Read number-theoretic Langlands from the CS/WZW-theoretic perspective (using this and this) then one has: on the collection of flat connections (Galois representations) we assign the theta functions which are the partition functions (essentially: L-functions) with “source fields” these flat connections. That’s the definition of the conformal blocks.
But that’s also just the interpretation of equivariant elliptic cohomology in QFT language, which is a refined picture of the modular functor.
From this perspective Langlands’s “functoriality” is Lurie’s “global equivariance”, the fact that the construction is natural in the gauge group.
In this picture the automorphic forms don’t necessarily appear prominently, they rather seem a technical means to express the theta functions (their L-functions), analogous to how for writing down the standard modular functor it may be useful, but not necessary, to express the conformal blocks in certain preferred coordinates.
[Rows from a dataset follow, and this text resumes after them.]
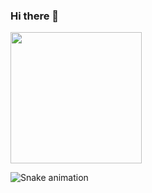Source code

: ### Hi there 👋

<a href="https://github.com/anuraghazra/github-readme-stats">
  <img align="center" style="height: 210px;" src="https://github-readme-stats.vercel.app/api/top-langs/?username=LukasVoeller&bg_color=0d1117&title_color=fff&layout=compact&text_color=fff&langs_count=10&card_width=200" />
</a>

![Snake animation](https://github.com/thepiyushmalhotra/thepiyushmalhotra/blob/output/github-contribution-grid-snake.svg)

<!--
**LukasVoeller/LukasVoeller** is a ✨ _special_ ✨ repository because its `README.md` (this file) appears on your GitHub profile.

Here are some ideas to get you started:

- 🔭 I’m currently working on ...
- 🌱 I’m currently learning ...
- 👯 I’m looking to collaborate on ...
- 🤔 I’m looking for help with ...
- 💬 Ask me about ...
- 📫 How to reach me: ...
- 😄 Pronouns: ...
- ⚡ Fun fact: ...
-->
That Langlands’ conjecture 3 only spoke of a homomorphism ${}^L G \to {}^L G$, where there is normally a different group ${}^L G \to {}^L G^{'}$. There are typos in Gelbart’s conjecture 3’, where primes are missing, which got copied in. Hopefully it’s OK now.
But actually, it says on our page that this is Gelbart’s full conjecture 3, when we only have his conjecture 3’, where groups are split. Is it worth giving the full story?
Right, thanks! (In fact Joost pointed that out the missing primes to me, too, yesterday, when I told him about how I think “functoriality” is analogous to “global equivariance”. But I forgot to go and fix it.)
Yes, and the missing details about splitness should be mentioned. Sorry for the glitches. Thanks for your help.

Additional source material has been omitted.